Instructor: Luca Maio

Content

Functional programming (as in, e.g., Haskell) has many features which make it unique and useful in a variety of ways. When a specific use case is put together well and highlights these features, a scientific paper may be designated to be a “Pearl of functional programming”. For this seminar, you will choose one of these pearls as the topic for you seminar paper and talk.

Prerequisites

  • It helps to be familiar with basics of functional programming (e.g. already have some experience with a functional programming language, passed ProMo, etc.)

Organisation

There will be between a mandatory session at the beginning of the semester, where I will explain the organization of the course in detail and we will fix the topics of your work.

Topics can be chosen from among the papers designated to be a “Pearl of Functional Programming”, a (incomplete) list can be found here. Alternatively some more can be found here, here and here

After you had some time to familiarize yourself with the topic, there will be a mandatory session of short-talks (90 seconds) where you give a one-slide summary of your topic.

At the end of the semester we will take another 1 to 3 mandatory sessions for the seminar talks. In between there will be no scheduled meetings, but of course I will be available for questions on your topics either virtually via mail, Zulip etc. or in person.

Examination

The Examination consists of two parts:

  • A written seminar paper on your chosen topic (60% of the grade), the length of which must be between 7.000 and 14.000 characters.
  • A talk (40% of the grade) of 30 minutes plus 5-10 minutes discussion.
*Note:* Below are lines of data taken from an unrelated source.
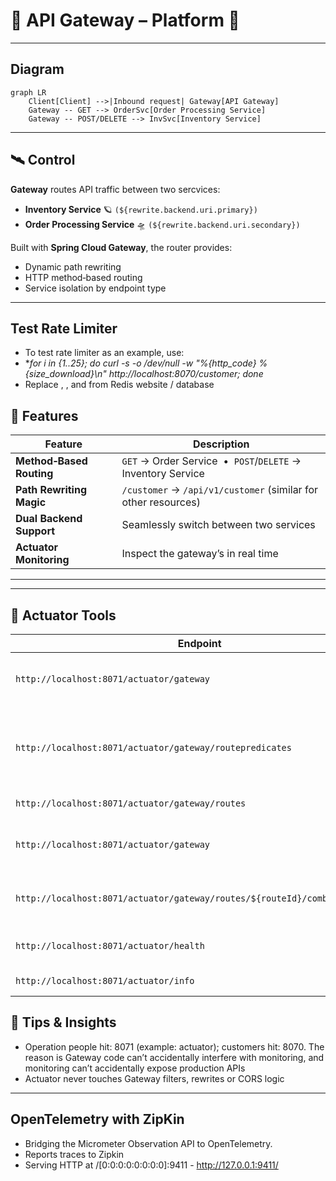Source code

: # 🚀 API Gateway –  Platform 🚀
---

## Diagram

```mermaid
graph LR
    Client[Client] -->|Inbound request| Gateway[API Gateway]
    Gateway -- GET --> OrderSvc[Order Processing Service]
    Gateway -- POST/DELETE --> InvSvc[Inventory Service]
```

---

## 🛰️ Control

**Gateway** routes API traffic between two sercvices:

* **Inventory Service** 🪐 `(${rewrite.backend.uri.primary})`
* **Order Processing Service** 🛸 `(${rewrite.backend.uri.secondary})`

Built with **Spring Cloud Gateway**, the router provides:

* Dynamic path rewriting
* HTTP method‑based routing
* Service isolation by endpoint type

---

##  Test Rate Limiter
* To test rate limiter as an example, use:
* **for i in {1..25}; do curl -s -o /dev/null -w "%{http_code} %{size_download}\\n" http://localhost:8070/customer; done*
* Replace <PORT>, <PASSWORD>, <USER> and <URL> from Redis website / database


## 🌟 Features

| Feature                  | Description                                                 |
| ------------------------ | ----------------------------------------------------------- |
| **Method‑Based Routing** | `GET` → Order Service  •  `POST`/`DELETE` → Inventory Service |
| **Path Rewriting Magic** | `/customer` → `/api/v1/customer` (similar for other resources) |
| **Dual Backend Support** | Seamlessly switch between two services             |
| **Actuator Monitoring**  | Inspect the gateway’s in real time             |

---

---

## 🔧 Actuator Tools

| Endpoint                                                                   | Description                                                | Method |
|----------------------------------------------------------------------------|------------------------------------------------------------| ------ |
| `http://localhost:8071/actuator/gateway`                                   | View information regarding gateway                         | `GET`  |
| `http://localhost:8071/actuator/gateway/routepredicates`                   | View information regarding predicates used for routing 🗺️ | `GET`  |
| `http://localhost:8071/actuator/gateway/routes`                            | View all routes                                            | `GET`  |
| `http://localhost:8071/actuator/gateway`                                   | View information regarding gateway                         | `GET`  |
| `http://localhost:8071/actuator/gateway/routes/${routeId}/combinedfilters` | View routes for specific /**routeId**/ with filters        | `GET`  |
| `http://localhost:8071/actuator/health`                                    | Gateway health check                                       | `GET`  |
| `http://localhost:8071/actuator/info`                                      | Service information                                        | `GET`  |


## 🔧 Tips & Insights
* Operation people hit: 8071 (example: actuator); customers hit: 8070.  The reason is Gateway code can’t accidentally interfere with monitoring, and monitoring can’t accidentally expose production APIs
* Actuator never touches Gateway filters, rewrites or CORS logic
---


## OpenTelemetry with ZipKin
* Bridging the Micrometer Observation API to OpenTelemetry.
* Reports traces to Zipkin
* Serving HTTP at /[0:0:0:0:0:0:0:0]:9411 - http://127.0.0.1:9411/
The talk should cover some but possibly not all things written about in the seminar paper.

Submissions can be both in German and in English, the languages of the talk and the paper may even differ depending on your preference.

Schedule

TBD - First meeting should be ASAP, I will contact you about arranging a first slot and we will fix future dates there.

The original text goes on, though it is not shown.